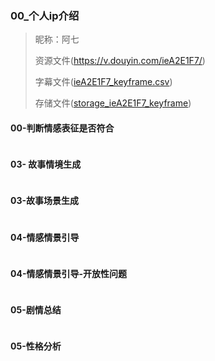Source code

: 

### 00_个人ip介绍

> 昵称：阿七
>
> 资源文件(https://v.douyin.com/ieA2E1F7/)
>
> 字幕文件([ieA2E1F7_keyframe.csv](..%2Fcsv%2FieA2E1F7_keyframe.csv))
> 
> 存储文件([storage_ieA2E1F7_keyframe](..%2Fextract_storage%2F%E9%98%BF%E4%B8%83%2Fstorage_ieA2E1F7_keyframe))

#### 00-判断情感表征是否符合
```text
```

#### 03- 故事情境生成
```text
```

#### 03-故事场景生成
```text
```

#### 04-情感情景引导
```text

```

#### 04-情感情景引导-开放性问题
```text
```


#### 05-剧情总结
```text
```

#### 05-性格分析
```text
```

```text

```
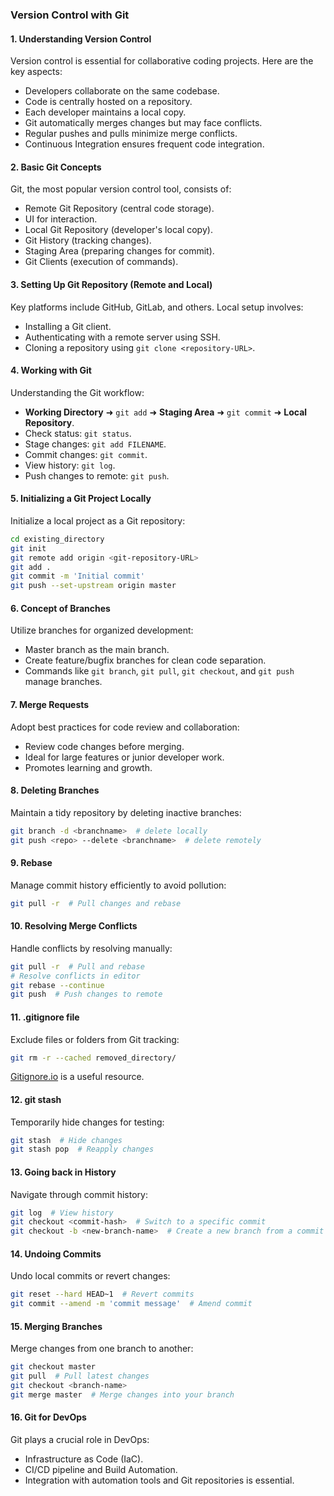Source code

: ### Version Control with Git

#### 1. Understanding Version Control

Version control is essential for collaborative coding projects. Here are the key aspects:

- Developers collaborate on the same codebase.
- Code is centrally hosted on a repository.
- Each developer maintains a local copy.
- Git automatically merges changes but may face conflicts.
- Regular pushes and pulls minimize merge conflicts.
- Continuous Integration ensures frequent code integration.

#### 2. Basic Git Concepts

Git, the most popular version control tool, consists of:

- Remote Git Repository (central code storage).
- UI for interaction.
- Local Git Repository (developer's local copy).
- Git History (tracking changes).
- Staging Area (preparing changes for commit).
- Git Clients (execution of commands).

#### 3. Setting Up Git Repository (Remote and Local)

Key platforms include GitHub, GitLab, and others. Local setup involves:

- Installing a Git client.
- Authenticating with a remote server using SSH.
- Cloning a repository using `git clone <repository-URL>`.

#### 4. Working with Git

Understanding the Git workflow:

- **Working Directory** ➜ `git add` ➜ **Staging Area** ➜ `git commit` ➜ **Local Repository**.
- Check status: `git status`.
- Stage changes: `git add FILENAME`.
- Commit changes: `git commit`.
- View history: `git log`.
- Push changes to remote: `git push`.

#### 5. Initializing a Git Project Locally

Initialize a local project as a Git repository:

```bash
cd existing_directory
git init
git remote add origin <git-repository-URL>
git add .
git commit -m 'Initial commit'
git push --set-upstream origin master
```

#### 6. Concept of Branches

Utilize branches for organized development:

- Master branch as the main branch.
- Create feature/bugfix branches for clean code separation.
- Commands like `git branch`, `git pull`, `git checkout`, and `git push` manage branches.

#### 7. Merge Requests

Adopt best practices for code review and collaboration:

- Review code changes before merging.
- Ideal for large features or junior developer work.
- Promotes learning and growth.

#### 8. Deleting Branches

Maintain a tidy repository by deleting inactive branches:

```bash
git branch -d <branchname>  # delete locally
git push <repo> --delete <branchname>  # delete remotely
```

#### 9. Rebase

Manage commit history efficiently to avoid pollution:

```bash
git pull -r  # Pull changes and rebase
```

#### 10. Resolving Merge Conflicts

Handle conflicts by resolving manually:

```bash
git pull -r  # Pull and rebase
# Resolve conflicts in editor
git rebase --continue
git push  # Push changes to remote
```

#### 11. .gitignore file

Exclude files or folders from Git tracking:

```bash
git rm -r --cached removed_directory/
```
[Gitignore.io](https://gitignore.io/) is a useful resource.

#### 12. git stash

Temporarily hide changes for testing:

```bash
git stash  # Hide changes
git stash pop  # Reapply changes
```

#### 13. Going back in History

Navigate through commit history:

```bash
git log  # View history
git checkout <commit-hash>  # Switch to a specific commit
git checkout -b <new-branch-name>  # Create a new branch from a commit
```

#### 14. Undoing Commits

Undo local commits or revert changes:

```bash
git reset --hard HEAD~1  # Revert commits
git commit --amend -m 'commit message'  # Amend commit
```

#### 15. Merging Branches

Merge changes from one branch to another:

```bash
git checkout master
git pull  # Pull latest changes
git checkout <branch-name>
git merge master  # Merge changes into your branch
```

#### 16. Git for DevOps

Git plays a crucial role in DevOps:

- Infrastructure as Code (IaC).
- CI/CD pipeline and Build Automation.
- Integration with automation tools and Git repositories is essential.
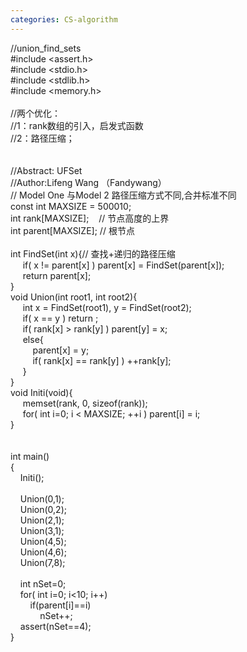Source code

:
 ```yaml
---
categories: CS-algorithm
---
```

<div>//union_find_sets<br />#include &lt;assert.h&gt;<br />#include &lt;stdio.h&gt;<br />#include &lt;stdlib.h&gt;<br />#include &lt;memory.h&gt;<br /><br />//两个优化：<br />//1：rank数组的引入，启发式函数<br />//2：路径压缩；<br /><br /><br />//Abstract: UFSet&nbsp;&nbsp;&nbsp;&nbsp;&nbsp;&nbsp;&nbsp;&nbsp;&nbsp;&nbsp;&nbsp;&nbsp;&nbsp;&nbsp;&nbsp;&nbsp; &nbsp;<br />//Author:Lifeng Wang （Fandywang）<br />// Model One 与Model 2 路径压缩方式不同,合并标准不同<br />const int MAXSIZE = 500010;<br />int rank[MAXSIZE];&nbsp;&nbsp;&nbsp; // 节点高度的上界<br />int parent[MAXSIZE]; // 根节点<br /><br />int FindSet(int x){// 查找+递归的路径压缩<br />&nbsp;&nbsp;&nbsp;&nbsp; if( x != parent[x] ) parent[x] = FindSet(parent[x]);<br />&nbsp;&nbsp;&nbsp;&nbsp; return parent[x];<br />}<br />void Union(int root1, int root2){<br />&nbsp;&nbsp;&nbsp;&nbsp; int x = FindSet(root1), y = FindSet(root2);<br />&nbsp;&nbsp;&nbsp;&nbsp; if( x == y ) return ;<br />&nbsp;&nbsp;&nbsp;&nbsp; if( rank[x] &gt; rank[y] ) parent[y] = x;<br />&nbsp;&nbsp;&nbsp;&nbsp; else{<br />&nbsp;&nbsp;&nbsp;&nbsp;&nbsp;&nbsp;&nbsp;&nbsp; parent[x] = y;<br />&nbsp;&nbsp;&nbsp;&nbsp;&nbsp;&nbsp;&nbsp;&nbsp; if( rank[x] == rank[y] ) ++rank[y];<br />&nbsp;&nbsp;&nbsp;&nbsp; }<br />}<br />void Initi(void){<br />&nbsp;&nbsp;&nbsp;&nbsp; memset(rank, 0, sizeof(rank));<br />&nbsp;&nbsp;&nbsp;&nbsp; for( int i=0; i &lt; MAXSIZE; ++i ) parent[i] = i;<br />}<br /><br /><br />int main()<br />{<br />&nbsp;&nbsp; &nbsp;Initi();<br /><br />&nbsp;&nbsp; &nbsp;Union(0,1);<br />&nbsp;&nbsp; &nbsp;Union(0,2);<br />&nbsp;&nbsp; &nbsp;Union(2,1);<br />&nbsp;&nbsp; &nbsp;Union(3,1);<br />&nbsp;&nbsp; &nbsp;Union(4,5);<br />&nbsp;&nbsp; &nbsp;Union(4,6);<br />&nbsp;&nbsp; &nbsp;Union(7,8);<br /><br />&nbsp;&nbsp; &nbsp;int nSet=0;<br />&nbsp;&nbsp; &nbsp;for( int i=0; i&lt;10; i++)&nbsp;&nbsp; &nbsp;<br />&nbsp;&nbsp; &nbsp;&nbsp;&nbsp; &nbsp;if(parent[i]==i)<br />&nbsp;&nbsp; &nbsp;&nbsp;&nbsp; &nbsp;&nbsp;&nbsp; &nbsp;nSet++;<br />&nbsp;&nbsp; &nbsp;assert(nSet==4);<br />}&nbsp;&nbsp; &nbsp;<br /></div>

____

:: Description of the task ::
Please output the data above exactly as given, omitting every picture.

:: Finished exercise ::
Source code

: 

### 00_个人ip介绍

> 昵称：阿七
>
> 资源文件(https://v.douyin.com/ieA2E1F7/)
>
> 字幕文件([ieA2E1F7_keyframe.csv](..%2Fcsv%2FieA2E1F7_keyframe.csv))
> 
> 存储文件([storage_ieA2E1F7_keyframe](..%2Fextract_storage%2F%E9%98%BF%E4%B8%83%2Fstorage_ieA2E1F7_keyframe))

#### 00-判断情感表征是否符合
```text
```

#### 03- 故事情境生成
```text
```

#### 03-故事场景生成
```text
```

#### 04-情感情景引导
```text

```

#### 04-情感情景引导-开放性问题
```text
```


#### 05-剧情总结
```text
```

#### 05-性格分析
```text
```

```text

```
Source code

: ### Version Control with Git

#### 1. Understanding Version Control

Version control is essential for collaborative coding projects. Here are the key aspects:

- Developers collaborate on the same codebase.
- Code is centrally hosted on a repository.
- Each developer maintains a local copy.
- Git automatically merges changes but may face conflicts.
- Regular pushes and pulls minimize merge conflicts.
- Continuous Integration ensures frequent code integration.

#### 2. Basic Git Concepts

Git, the most popular version control tool, consists of:

- Remote Git Repository (central code storage).
- UI for interaction.
- Local Git Repository (developer's local copy).
- Git History (tracking changes).
- Staging Area (preparing changes for commit).
- Git Clients (execution of commands).

#### 3. Setting Up Git Repository (Remote and Local)

Key platforms include GitHub, GitLab, and others. Local setup involves:

- Installing a Git client.
- Authenticating with a remote server using SSH.
- Cloning a repository using `git clone <repository-URL>`.

#### 4. Working with Git

Understanding the Git workflow:

- **Working Directory** ➜ `git add` ➜ **Staging Area** ➜ `git commit` ➜ **Local Repository**.
- Check status: `git status`.
- Stage changes: `git add FILENAME`.
- Commit changes: `git commit`.
- View history: `git log`.
- Push changes to remote: `git push`.

#### 5. Initializing a Git Project Locally

Initialize a local project as a Git repository:

```bash
cd existing_directory
git init
git remote add origin <git-repository-URL>
git add .
git commit -m 'Initial commit'
git push --set-upstream origin master
```

#### 6. Concept of Branches

Utilize branches for organized development:

- Master branch as the main branch.
- Create feature/bugfix branches for clean code separation.
- Commands like `git branch`, `git pull`, `git checkout`, and `git push` manage branches.

#### 7. Merge Requests

Adopt best practices for code review and collaboration:

- Review code changes before merging.
- Ideal for large features or junior developer work.
- Promotes learning and growth.

#### 8. Deleting Branches

Maintain a tidy repository by deleting inactive branches:

```bash
git branch -d <branchname>  # delete locally
git push <repo> --delete <branchname>  # delete remotely
```

#### 9. Rebase

Manage commit history efficiently to avoid pollution:

```bash
git pull -r  # Pull changes and rebase
```

#### 10. Resolving Merge Conflicts

Handle conflicts by resolving manually:

```bash
git pull -r  # Pull and rebase
# Resolve conflicts in editor
git rebase --continue
git push  # Push changes to remote
```

#### 11. .gitignore file

Exclude files or folders from Git tracking:

```bash
git rm -r --cached removed_directory/
```
[Gitignore.io](https://gitignore.io/) is a useful resource.

#### 12. git stash

Temporarily hide changes for testing:

```bash
git stash  # Hide changes
git stash pop  # Reapply changes
```

#### 13. Going back in History

Navigate through commit history:

```bash
git log  # View history
git checkout <commit-hash>  # Switch to a specific commit
git checkout -b <new-branch-name>  # Create a new branch from a commit
```

#### 14. Undoing Commits

Undo local commits or revert changes:

```bash
git reset --hard HEAD~1  # Revert commits
git commit --amend -m 'commit message'  # Amend commit
```

#### 15. Merging Branches

Merge changes from one branch to another:

```bash
git checkout master
git pull  # Pull latest changes
git checkout <branch-name>
git merge master  # Merge changes into your branch
```

#### 16. Git for DevOps

Git plays a crucial role in DevOps:

- Infrastructure as Code (IaC).
- CI/CD pipeline and Build Automation.
- Integration with automation tools and Git repositories is essential.
Source code

:
 ```yaml
---
categories: CS-algorithm
---
```

<div>//union_find_sets<br />#include &lt;assert.h&gt;<br />#include &lt;stdio.h&gt;<br />#include &lt;stdlib.h&gt;<br />#include &lt;memory.h&gt;<br /><br />//两个优化：<br />//1：rank数组的引入，启发式函数<br />//2：路径压缩；<br /><br /><br />//Abstract: UFSet&nbsp;&nbsp;&nbsp;&nbsp;&nbsp;&nbsp;&nbsp;&nbsp;&nbsp;&nbsp;&nbsp;&nbsp;&nbsp;&nbsp;&nbsp;&nbsp; &nbsp;<br />//Author:Lifeng Wang （Fandywang）<br />// Model One 与Model 2 路径压缩方式不同,合并标准不同<br />const int MAXSIZE = 500010;<br />int rank[MAXSIZE];&nbsp;&nbsp;&nbsp; // 节点高度的上界<br />int parent[MAXSIZE]; // 根节点<br /><br />int FindSet(int x){// 查找+递归的路径压缩<br />&nbsp;&nbsp;&nbsp;&nbsp; if( x != parent[x] ) parent[x] = FindSet(parent[x]);<br />&nbsp;&nbsp;&nbsp;&nbsp; return parent[x];<br />}<br />void Union(int root1, int root2){<br />&nbsp;&nbsp;&nbsp;&nbsp; int x = FindSet(root1), y = FindSet(root2);<br />&nbsp;&nbsp;&nbsp;&nbsp; if( x == y ) return ;<br />&nbsp;&nbsp;&nbsp;&nbsp; if( rank[x] &gt; rank[y] ) parent[y] = x;<br />&nbsp;&nbsp;&nbsp;&nbsp; else{<br />&nbsp;&nbsp;&nbsp;&nbsp;&nbsp;&nbsp;&nbsp;&nbsp; parent[x] = y;<br />&nbsp;&nbsp;&nbsp;&nbsp;&nbsp;&nbsp;&nbsp;&nbsp; if( rank[x] == rank[y] ) ++rank[y];<br />&nbsp;&nbsp;&nbsp;&nbsp; }<br />}<br />void Initi(void){<br />&nbsp;&nbsp;&nbsp;&nbsp; memset(rank, 0, sizeof(rank));<br />&nbsp;&nbsp;&nbsp;&nbsp; for( int i=0; i &lt; MAXSIZE; ++i ) parent[i] = i;<br />}<br /><br /><br />int main()<br />{<br />&nbsp;&nbsp; &nbsp;Initi();<br /><br />&nbsp;&nbsp; &nbsp;Union(0,1);<br />&nbsp;&nbsp; &nbsp;Union(0,2);<br />&nbsp;&nbsp; &nbsp;Union(2,1);<br />&nbsp;&nbsp; &nbsp;Union(3,1);<br />&nbsp;&nbsp; &nbsp;Union(4,5);<br />&nbsp;&nbsp; &nbsp;Union(4,6);<br />&nbsp;&nbsp; &nbsp;Union(7,8);<br /><br />&nbsp;&nbsp; &nbsp;int nSet=0;<br />&nbsp;&nbsp; &nbsp;for( int i=0; i&lt;10; i++)&nbsp;&nbsp; &nbsp;<br />&nbsp;&nbsp; &nbsp;&nbsp;&nbsp; &nbsp;if(parent[i]==i)<br />&nbsp;&nbsp; &nbsp;&nbsp;&nbsp; &nbsp;&nbsp;&nbsp; &nbsp;nSet++;<br />&nbsp;&nbsp; &nbsp;assert(nSet==4);<br />}&nbsp;&nbsp; &nbsp;<br /></div>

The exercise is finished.